*Assignment*: Each line in the entries below that holds the string "York" is to be listed.
>>
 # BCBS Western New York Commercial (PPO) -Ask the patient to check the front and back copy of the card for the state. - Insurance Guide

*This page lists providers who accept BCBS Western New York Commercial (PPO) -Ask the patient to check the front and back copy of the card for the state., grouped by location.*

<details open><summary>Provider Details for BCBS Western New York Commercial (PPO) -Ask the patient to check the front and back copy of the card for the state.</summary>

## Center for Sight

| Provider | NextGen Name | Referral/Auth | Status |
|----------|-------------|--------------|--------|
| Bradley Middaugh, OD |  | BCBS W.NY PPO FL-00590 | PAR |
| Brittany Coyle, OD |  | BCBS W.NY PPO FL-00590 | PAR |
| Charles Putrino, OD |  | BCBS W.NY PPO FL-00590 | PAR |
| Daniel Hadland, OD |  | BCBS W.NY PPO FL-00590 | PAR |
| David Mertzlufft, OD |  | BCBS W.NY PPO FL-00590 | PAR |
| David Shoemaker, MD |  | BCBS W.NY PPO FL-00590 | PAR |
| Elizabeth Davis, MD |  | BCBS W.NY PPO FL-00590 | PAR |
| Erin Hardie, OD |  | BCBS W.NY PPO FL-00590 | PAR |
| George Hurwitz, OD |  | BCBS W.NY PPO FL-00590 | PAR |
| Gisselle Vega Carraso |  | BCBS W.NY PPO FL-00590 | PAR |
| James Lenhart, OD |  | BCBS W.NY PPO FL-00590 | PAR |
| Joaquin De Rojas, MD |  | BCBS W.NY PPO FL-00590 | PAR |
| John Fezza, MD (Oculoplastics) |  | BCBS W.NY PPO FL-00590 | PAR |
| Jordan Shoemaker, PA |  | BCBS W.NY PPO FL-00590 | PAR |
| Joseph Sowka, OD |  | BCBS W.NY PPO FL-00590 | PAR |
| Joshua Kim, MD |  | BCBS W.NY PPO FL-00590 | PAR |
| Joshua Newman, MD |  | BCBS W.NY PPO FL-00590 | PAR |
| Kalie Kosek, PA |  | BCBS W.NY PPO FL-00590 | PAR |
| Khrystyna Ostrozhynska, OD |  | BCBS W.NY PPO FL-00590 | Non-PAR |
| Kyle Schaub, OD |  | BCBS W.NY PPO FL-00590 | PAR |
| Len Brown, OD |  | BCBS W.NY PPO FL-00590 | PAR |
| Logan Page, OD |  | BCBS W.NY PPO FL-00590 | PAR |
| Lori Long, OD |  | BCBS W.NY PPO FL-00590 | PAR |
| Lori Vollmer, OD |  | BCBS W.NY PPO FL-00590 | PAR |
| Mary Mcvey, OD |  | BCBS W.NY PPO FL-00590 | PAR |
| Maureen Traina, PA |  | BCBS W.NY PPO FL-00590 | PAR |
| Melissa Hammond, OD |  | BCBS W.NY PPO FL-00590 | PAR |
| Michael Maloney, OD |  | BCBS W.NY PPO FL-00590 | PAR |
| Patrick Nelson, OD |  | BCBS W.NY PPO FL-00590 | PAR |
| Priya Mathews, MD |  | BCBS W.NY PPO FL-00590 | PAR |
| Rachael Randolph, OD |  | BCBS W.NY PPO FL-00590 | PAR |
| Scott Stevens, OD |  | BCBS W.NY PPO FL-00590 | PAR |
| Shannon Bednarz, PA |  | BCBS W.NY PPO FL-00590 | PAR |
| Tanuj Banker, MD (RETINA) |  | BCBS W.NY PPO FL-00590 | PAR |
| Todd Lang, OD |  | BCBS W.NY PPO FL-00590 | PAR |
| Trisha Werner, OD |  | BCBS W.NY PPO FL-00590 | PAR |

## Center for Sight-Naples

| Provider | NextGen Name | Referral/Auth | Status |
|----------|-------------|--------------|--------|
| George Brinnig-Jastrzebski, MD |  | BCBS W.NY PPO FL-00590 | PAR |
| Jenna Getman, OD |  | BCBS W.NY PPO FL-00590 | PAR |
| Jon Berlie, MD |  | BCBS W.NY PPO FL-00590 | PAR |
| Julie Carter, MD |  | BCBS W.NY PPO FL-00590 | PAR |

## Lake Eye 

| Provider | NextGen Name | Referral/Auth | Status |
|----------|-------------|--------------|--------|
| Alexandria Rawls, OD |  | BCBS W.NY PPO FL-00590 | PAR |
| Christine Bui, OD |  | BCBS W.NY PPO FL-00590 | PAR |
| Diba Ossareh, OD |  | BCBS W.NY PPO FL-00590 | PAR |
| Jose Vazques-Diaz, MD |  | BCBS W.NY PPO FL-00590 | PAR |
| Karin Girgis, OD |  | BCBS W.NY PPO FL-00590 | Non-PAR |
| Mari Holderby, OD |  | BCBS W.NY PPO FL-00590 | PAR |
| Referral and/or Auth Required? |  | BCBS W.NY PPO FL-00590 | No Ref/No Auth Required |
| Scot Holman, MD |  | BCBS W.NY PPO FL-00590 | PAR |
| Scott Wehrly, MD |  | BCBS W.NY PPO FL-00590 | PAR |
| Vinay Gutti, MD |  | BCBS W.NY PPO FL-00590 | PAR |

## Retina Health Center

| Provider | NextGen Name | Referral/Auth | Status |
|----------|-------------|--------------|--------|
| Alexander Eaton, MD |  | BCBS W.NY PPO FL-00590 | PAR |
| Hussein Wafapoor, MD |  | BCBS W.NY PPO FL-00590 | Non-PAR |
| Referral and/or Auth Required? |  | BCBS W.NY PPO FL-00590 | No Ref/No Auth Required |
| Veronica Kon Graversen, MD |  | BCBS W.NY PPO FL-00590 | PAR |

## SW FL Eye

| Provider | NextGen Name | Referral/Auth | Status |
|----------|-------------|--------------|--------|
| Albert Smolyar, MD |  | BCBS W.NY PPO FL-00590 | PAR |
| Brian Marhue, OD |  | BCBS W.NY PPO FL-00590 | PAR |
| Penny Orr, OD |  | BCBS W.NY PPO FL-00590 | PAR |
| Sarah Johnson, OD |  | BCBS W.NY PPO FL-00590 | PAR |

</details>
<<
*Solution for this task*:
 # BCBS Western New York Commercial (PPO) -Ask the patient to check the front and back copy of the card for the state. - Insurance Guide
*This page lists providers who accept BCBS Western New York Commercial (PPO) -Ask the patient to check the front and back copy of the card for the state., grouped by location.*
<details open><summary>Provider Details for BCBS Western New York Commercial (PPO) -Ask the patient to check the front and back copy of the card for the state.</summary>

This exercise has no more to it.